Assignment —
From the records below, extract only the lines running from the line with "broche du Raspberry Pi." to the line with "et le composant.](images/daisy-chain.JPG)", both lines included, reproducing them exactly.

Supplied records —
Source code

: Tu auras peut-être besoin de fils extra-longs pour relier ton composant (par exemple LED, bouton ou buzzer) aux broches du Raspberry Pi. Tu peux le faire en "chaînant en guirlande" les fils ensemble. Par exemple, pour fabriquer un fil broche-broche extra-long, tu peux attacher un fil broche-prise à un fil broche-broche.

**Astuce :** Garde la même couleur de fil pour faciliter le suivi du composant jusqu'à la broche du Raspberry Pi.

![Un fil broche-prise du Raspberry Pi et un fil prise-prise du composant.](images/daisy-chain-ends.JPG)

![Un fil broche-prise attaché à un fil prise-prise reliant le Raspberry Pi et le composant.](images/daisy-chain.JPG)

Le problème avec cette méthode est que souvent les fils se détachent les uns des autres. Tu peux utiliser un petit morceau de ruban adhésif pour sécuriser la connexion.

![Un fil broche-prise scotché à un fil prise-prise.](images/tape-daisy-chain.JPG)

Exercise answer —
**Astuce :** Garde la même couleur de fil pour faciliter le suivi du composant jusqu'à la broche du Raspberry Pi.

![Un fil broche-prise du Raspberry Pi et un fil prise-prise du composant.](images/daisy-chain-ends.JPG)

![Un fil broche-prise attaché à un fil prise-prise reliant le Raspberry Pi et le composant.](images/daisy-chain.JPG)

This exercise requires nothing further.